Même dans l’hypothèse où cet objectif ne serait pas détricoté par de nouvelles dérogations, notre rapport révèle que 68 690 hectares supplémentaires seront artificialisés sans être comptabilisés, ramenant le permis de bétonner à 187 000 hectares (soit l’équivalent d’un département comme l’Essonne !). En effet le système de mesure actuel de l’artificialisation des sols ne prend pas aujourd’hui de manière systématique l’artificialisation résultant de plusieurs secteurs comme les carrières et les mines, certaines installations agrivoltaïques, certaines infrastructures routières, les bâtiments agricoles ou encore certains bâtiments publics. Et ce chiffre est lui-même sous-estimé. Il ne prend pas en compte certains secteurs impossibles à quantifier à ce stade, ni la possibilité ouverte aux communes de dépasser de 20% leurs plafonds d’artificialisation. Cette dernière mesure pourrait entraîner jusqu’à 23 700 hectares supplémentaires.

Renforcer le ZAN, pas le vider de sa substance

Face à ce constat, la Fondation appelle à un sursaut. Il est urgent de renforcer la mise en œuvre du ZAN et d’offrir des solutions aux acteurs du territoire. La réhabilitation des 150 000 hectares de friche recensées sur le territoire doit être une priorité pour répondre aux besoins de construction.

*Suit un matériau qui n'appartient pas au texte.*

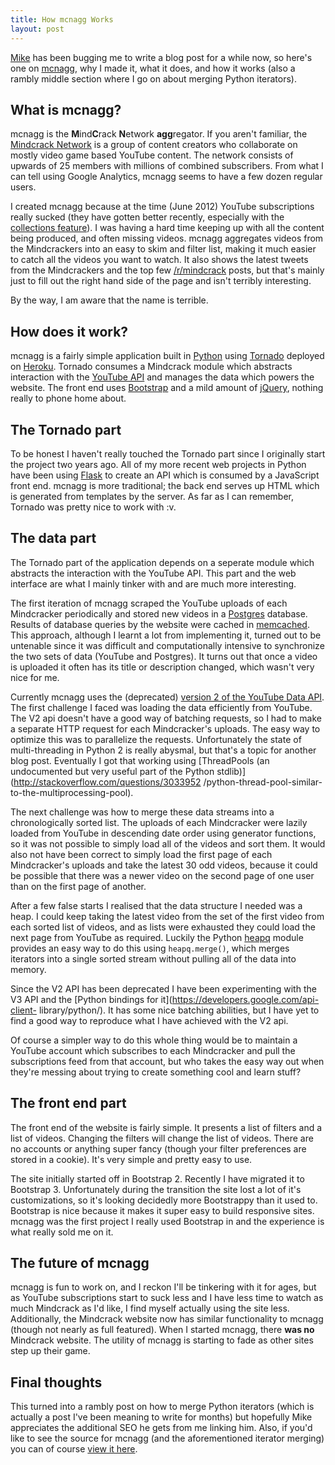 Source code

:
 ```yaml
---
title: How mcnagg Works
layout: post
---
```


[Mike](http://icbmikeblag.azurewebsites.net/) has been bugging me to write a
blog post for a while now, so here's one on [mcnagg](http://mcnagg.tv), why I
made it, what it does, and how it works (also a rambly middle section where I go
on about merging Python iterators).

## What is mcnagg?

mcnagg is the **M**ind**C**rack **N**etwork **agg**regator. If you aren't
familiar, the [Mindcrack Network](http://mindcracklp.com/) is a group of content
creators who collaborate on mostly video game based YouTube content. The network
consists of upwards of 25 members with millions of combined subscribers. From
what I can tell using Google Analytics, mcnagg seems to have a few dozen regular
users.

I created mcnagg because at the time (June 2012) YouTube subscriptions really
sucked (they have gotten better recently, especially with the [collections
feature](https://support.google.com/youtube/answer/3123405?hl=en)). I was having
a hard time keeping up with all the content being produced, and often missing
videos. mcnagg aggregates videos from the Mindcrackers into an easy to skim and
filter list, making it much easier to catch all the videos you want to watch. It
also shows the latest tweets from the Mindcrackers and the top few
[/r/mindcrack](https://reddit.com/r/mindcrack) posts, but that's mainly just to
fill out the right hand side of the page and isn't terribly interesting.

By the way, I am aware that the name is terrible.

## How does it work?

mcnagg is a fairly simple application built in [Python](https://www.python.org/)
using [Tornado](http://www.tornadoweb.org) deployed on [Heroku](www.heroku.com).
Tornado consumes a Mindcrack module which abstracts interaction with the
[YouTube API](https://developers.google.com/youtube/) and manages the data which
powers the website. The front end uses [Bootstrap](http://getbootstrap.com/) and
a mild amount of [jQuery](http://jquery.com/), nothing really to phone home
about.

## The Tornado part

To be honest I haven't really touched the Tornado part since I originally start
the project two years ago. All of my more recent web projects in Python have
been using [Flask](http://flask.pocoo.org/) to create an API which is consumed
by a JavaScript front end. mcnagg is more traditional; the back end serves up
HTML which is generated from templates by the server. As far as I can remember,
Tornado was pretty nice to work with :v.

## The data part

The Tornado part of the application depends on a seperate module which abstracts
the interaction with the YouTube API. This part and the web interface are what I
mainly tinker with and are much more interesting.

The first iteration of mcnagg scraped the YouTube uploads of each Mindcracker
periodically and stored new videos in a [Postgres](http://www.postgresql.org/)
database. Results of database queries by the website were cached in
[memcached](http://memcached.org/). This approach, although I learnt a lot from
implementing it, turned out to be untenable since it was difficult and
computationally intensive to synchronize the two sets of data (YouTube and
Postgres). It turns out that once a video is uploaded it often has its title or
description changed, which wasn't very nice for me.

Currently mcnagg uses the (deprecated) [version 2 of the YouTube Data
API](https://developers.google.com/youtube/2.0/reference).  The first challenge
I faced was loading the data efficiently from YouTube. The V2 api doesn't have a
good way of batching requests, so I had to make a separate HTTP request for each
Mindcracker's uploads. The easy way to optimize this was to parallelize the
requests. Unfortunately the state of multi-threading in Python 2 is really
abysmal, but that's a topic for another blog post. Eventually I got that working
using [ThreadPools (an undocumented but very useful part of the Python
stdlib)](http://stackoverflow.com/questions/3033952 /python-thread-pool-similar-
to-the-multiprocessing-pool).

The next challenge was how to merge these data streams into a chronologically
sorted list. The uploads of each Mindcracker were lazily loaded from YouTube in
descending date order using generator functions, so it was not possible to
simply load all of the videos and sort them. It would also not have been correct
to simply load the first page of each Mindcracker's uploads and take the latest
30 odd videos, because it could be possible that there was a newer video on the
second page of one user than on the first page of another.

After a few false starts I realised that the data structure I needed was a heap.
I could keep taking the latest video from the set of the first video from each
sorted list of videos, and as lists were exhausted they could load the next page
from YouTube as required. Luckily the Python
[heapq](https://docs.python.org/2/library/heapq.html) module provides an easy
way to do this using `heapq.merge()`, which merges iterators into a single
sorted stream without pulling all of the data into memory.

Since the V2 API has been deprecated I have been experimenting with the V3 API
and the [Python bindings for it](https://developers.google.com/api-client-
library/python/). It has some nice batching abilities, but I have yet to find a
good way to reproduce what I have achieved with the V2 api.

Of course a simpler way to do this whole thing would be to maintain a YouTube
account which subscribes to each Mindcracker and pull the subscriptions feed
from that account, but who takes the easy way out when they're messing about
trying to create something cool and learn stuff?

## The front end part

The front end of the website is fairly simple. It presents a list of filters and
a list of videos. Changing the filters will change the list of videos. There are
no accounts or anything super fancy (though your filter preferences are stored
in a cookie). It's very simple and pretty easy to use.

The site initially started off in Bootstrap 2. Recently I have migrated it to
Bootstrap 3. Unfortunately during the transition the site lost a lot of it's
customizations, so it's looking decidedly more Bootstrappy than it used to.
Bootstrap is nice because it makes it super easy to build responsive sites.
mcnagg was the first project I really used Bootstrap in and the experience is
what really sold me on it.

## The future of mcnagg

mcnagg is fun to work on, and I reckon I'll be tinkering with it for ages, but
as YouTube subscriptions start to suck less and I have less time to watch as
much Mindcrack as I'd like, I find myself actually using the site less.
Additionally, the Mindcrack website now has similar functionality to mcnagg
(though not nearly as full featured). When I started mcnagg, there **was no**
Mindcrack website. The utility of mcnagg is starting to fade as other sites step
up their game.

## Final thoughts

This turned into a rambly post on how to merge Python iterators (which is
actually a post I've been meaning to write for months) but hopefully Mike
appreciates the additional SEO he gets from me linking him. Also, if you'd like
to see the source for mcnagg (and the aforementioned iterator merging) you can
of course [view it here](https://github.com/bighuggies/mcnagg).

L’accompagnement des acteurs territoriaux et notamment des communes doit également être priorisé. En particulier, les plus petites et les moins dotées en ingénierie et en financement, qui ne pourront pas faire faces seules à la mise en œuvre de la sobriété foncière. La réussite du ZAN repose en partie sur la mise en œuvre d’une réforme de la fiscalité locale et du modèle économique de l’aménagement.